Of all the legacies of the Raj, none is more important than the English language and the modern school system. That is, if you leave out cricket! Of course, people here may not recognise the language we speak, but let me assure you that it is English. In indigenising English, as so many people have done in so many nations across the world, we have made the language our own. Our choice of prepositions may not always be the Queen's English; we might occasionally split the infinitive; and we may drop an article here and add an extra one there. I am sure everyone will agree however, that English has been enriched by Indian creativity as well and we have given you R K Narayan and Salaman Rushdie.

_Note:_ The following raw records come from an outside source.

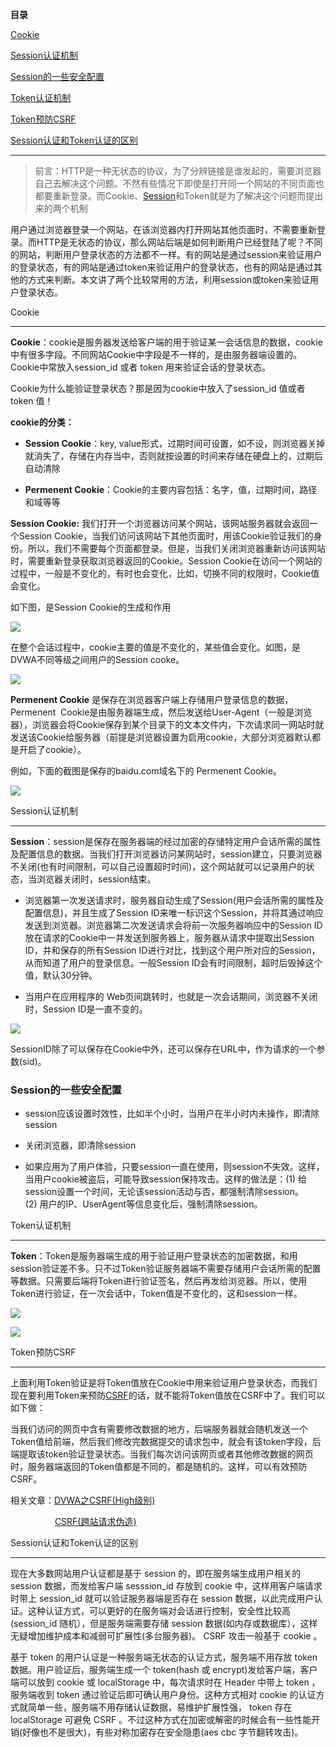 **目录**

[Cookie](#t0)

[Session认证机制](#t1)

[Session的一些安全配置](#t2)

[Token认证机制](#t3)

[Token预防CSRF](#Session%E7%9A%84%E4%B8%80%E4%BA%9B%E5%AE%89%E5%85%A8%E9%85%8D%E7%BD%AE)

[Session认证和Token认证的区别](#t4)

* * *

> 前言：HTTP是一种无状态的协议，为了分辨链接是谁发起的，需要浏览器自己去解决这个问题。不然有些情况下即使是打开同一个网站的不同页面也都要重新登录。而Cookie、[Session](https://so.csdn.net/so/search?q=Session&spm=1001.2101.3001.7020)和Token就是为了解决这个问题而提出来的两个机制

用户通过浏览器登录一个网站，在该浏览器内打开网站其他页面时，不需要重新登录。而HTTP是无状态的协议，那么网站后端是如何判断用户已经登陆了呢？不同的网站，判断用户登录状态的方法都不一样。有的网站是通过session来验证用户的登录状态，有的网站是通过token来验证用户的登录状态，也有的网站是通过其他的方式来判断。本文讲了两个比较常用的方法，利用session或token来验证用户登录状态。

Cookie
------

**Cookie**：cookie是服务器发送给客户端的用于验证某一会话信息的数据，cookie中有很多字段。不同网站Cookie中字段是不一样的，是由服务器端设置的。Cookie中常放入session\_id 或者 token 用来验证会话的登录状态。

Cookie为什么能验证登录状态？那是因为cookie中放入了session\_id 值或者 token 值！

**cookie的分类：**

*   **Session Cookie**：key, value形式，过期时间可设置，如不设，则浏览器关掉就消失了，存储在内存当中，否则就按设置的时间来存储在硬盘上的，过期后自动清除
*   **Permenent Cookie**：Cookie的主要内容包括：名字，值，过期时间，路径和域等等

**Session Cookie:** 我们打开一个浏览器访问某个网站，该网站服务器就会返回一个Session Cookie，当我们访问该网站下其他页面时，用该Cookie验证我们的身份。所以，我们不需要每个页面都登录。但是，当我们关闭浏览器重新访问该网站时，需要重新登录获取浏览器返回的Cookie。Session Cookie在访问一个网站的过程中，一般是不变化的，有时也会变化，比如，切换不同的权限时，Cookie值会变化。

如下图，是Session Cookie的生成和作用

![](https://img-blog.csdn.net/20181003093337497?watermark/2/text/aHR0cHM6Ly9ibG9nLmNzZG4ubmV0L3FxXzM2MTE5MTky/font/5a6L5L2T/fontsize/400/fill/I0JBQkFCMA==/dissolve/70)

在整个会话过程中，cookie主要的值是不变化的，某些值会变化。如图，是DVWA不同等级之间用户的Session cooke。

![](https://img-blog.csdn.net/20181003103108246?watermark/2/text/aHR0cHM6Ly9ibG9nLmNzZG4ubmV0L3FxXzM2MTE5MTky/font/5a6L5L2T/fontsize/400/fill/I0JBQkFCMA==/dissolve/70)

**Permenent Cookie** 是保存在浏览器客户端上存储用户登录信息的数据，Permenent  Cookie是由服务器端生成，然后发送给User-Agent（一般是浏览器），浏览器会将Cookie保存到某个目录下的文本文件内，下次请求同一网站时就发送该Cookie给服务器（前提是浏览器设置为启用cookie，大部分浏览器默认都是开启了cookie）。

例如，下面的截图是保存的baidu.com域名下的 Permenent Cookie。

![](https://img-blog.csdn.net/20181001204205954?watermark/2/text/aHR0cHM6Ly9ibG9nLmNzZG4ubmV0L3FxXzM2MTE5MTky/font/5a6L5L2T/fontsize/400/fill/I0JBQkFCMA==/dissolve/70)

Session认证机制
-----------

**Session**：session是保存在服务器端的经过加密的存储特定用户会话所需的属性及配置信息的数据。当我们打开浏览器访问某网站时，session建立，只要浏览器不关闭(也有时间限制，可以自己设置超时时间)，这个网站就可以记录用户的状态，当浏览器关闭时，session结束。

*   浏览器第一次发送请求时，服务器自动生成了Session(用户会话所需的属性及配置信息)，并且生成了Session ID来唯一标识这个Session，并将其通过响应发送到浏览器。浏览器第二次发送请求会将前一次服务器响应中的Session ID放在请求的Cookie中一并发送到服务器上，服务器从请求中提取出Session ID，并和保存的所有Session ID进行对比，找到这个用户所对应的Session，从而知道了用户的登录信息。一般Session ID会有时间限制，超时后毁掉这个值，默认30分钟。
*   当用户在应用程序的 Web页间跳转时，也就是一次会话期间，浏览器不关闭时，Session ID是一直不变的。

![](https://img-blog.csdnimg.cn/20181215141413189.png)

SessionID除了可以保存在Cookie中外，还可以保存在URL中，作为请求的一个参数(sid)。

### Session的一些安全配置

*   session应该设置时效性，比如半个小时，当用户在半小时内未操作，即清除session
*   关闭浏览器，即清除session
*   如果应用为了用户体验，只要session一直在使用，则session不失效。这样，当用户cookie被盗后，可能导致session保持攻击。这样的做法是：(1) 给session设置一个时间，无论该session活动与否，都强制清除session。(2) 用户的IP、UserAgent等信息变化后，强制清除session。

Token认证机制
---------

**Token**：Token是服务器端生成的用于验证用户登录状态的加密数据，和用session验证差不多。只不过Token验证服务器端不需要存储用户会话所需的配置等数据。只需要后端将Token进行验证签名，然后再发给浏览器。所以，使用Token进行验证，在一次会话中，Token值是不变化的，这和session一样。

![](https://img-blog.csdnimg.cn/20181215141206355.png?x-oss-process=image/watermark,type_ZmFuZ3poZW5naGVpdGk,shadow_10,text_aHR0cHM6Ly9ibG9nLmNzZG4ubmV0L3FxXzM2MTE5MTky,size_16,color_FFFFFF,t_70)

![](https://img-blog.csdnimg.cn/20181215140322263.png)

Token预防CSRF
-----------

上面利用Token验证是将Token值放在Cookie中用来验证用户登录状态，而我们现在要利用Token来预防[CSRF](https://so.csdn.net/so/search?q=CSRF&spm=1001.2101.3001.7020)的话，就不能将Token值放在CSRF中了。我们可以如下做：

当我们访问的网页中含有需要修改数据的地方，后端服务器就会随机发送一个Token值给前端，然后我们修改完数据提交的请求包中，就会有该token字段，后端提取该token验证登录状态。当我们每次访问该网页或者其他修改数据的网页时，服务器端返回的Token值都是不同的，都是随机的。这样，可以有效预防CSRF。

相关文章：[DVWA之CSRF(High级别)](https://blog.csdn.net/qq_36119192/article/details/82918141#High)

                  [CSRF(跨站请求伪造)](https://blog.csdn.net/qq_36119192/article/details/82820115)

Session认证和Token认证的区别
--------------------

现在大多数网站用户认证都是基于 session 的，即在服务端生成用户相关的 session 数据，而发给客户端 sesssion\_id 存放到 cookie 中，这样用客户端请求时带上 session\_id 就可以验证服务器端是否存在 session 数据，以此完成用户认证。这种认证方式，可以更好的在服务端对会话进行控制，安全性比较高(session\_id 随机），但是服务端需要存储 session 数据(如内存或数据库），这样无疑增加维护成本和减弱可扩展性(多台服务器)。 CSRF 攻击一般基于 cookie 。

基于 token 的用户认证是一种服务端无状态的认证方式，服务端不用存放 token 数据。用户验证后，服务端生成一个 token(hash 或 encrypt)发给客户端，客户端可以放到 cookie 或 localStorage 中，每次请求时在 Header 中带上 token ，服务端收到 token 通过验证后即可确认用户身份。这种方式相对 cookie 的认证方式就简单一些，服务端不用存储认证数据，易维护扩展性强， token 存在 localStorage 可避免 CSRF 。不过这种方式在加密或解密的时候会有一些性能开销(好像也不是很大)，有些对称加密存在安全隐患(aes cbc 字节翻转攻击)。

Today, English in India is seen as just another Indian language.
We have given the world R K Narayan and Salman Rushdie, as the Prime Minister rightly pointed out. But what do we do with our Venkiah Naidu and the BJP? We would love to give them to someone... anyone. When it comes to slaying with the jaw bone Venkiah Naidu has no equal. A few reporters caught him at the airport for a sound bite on the issues the BJP plans to raise in the next Parliament session. I was cuing the tape in the office but not really paying attention till he said that one of the issues would be the the PM's speech at Oxford. He said, "What does the Prime Minister mean by praising the British? We want an explanation on this!"
This gripe came out in exactly the sort of english the Prime Minister was referring to - an english entirely our own. In fact, now so much our own, that Venkiah Naidu has forgotten why and how he came to be speaking it in the first place. The BJP flounders again.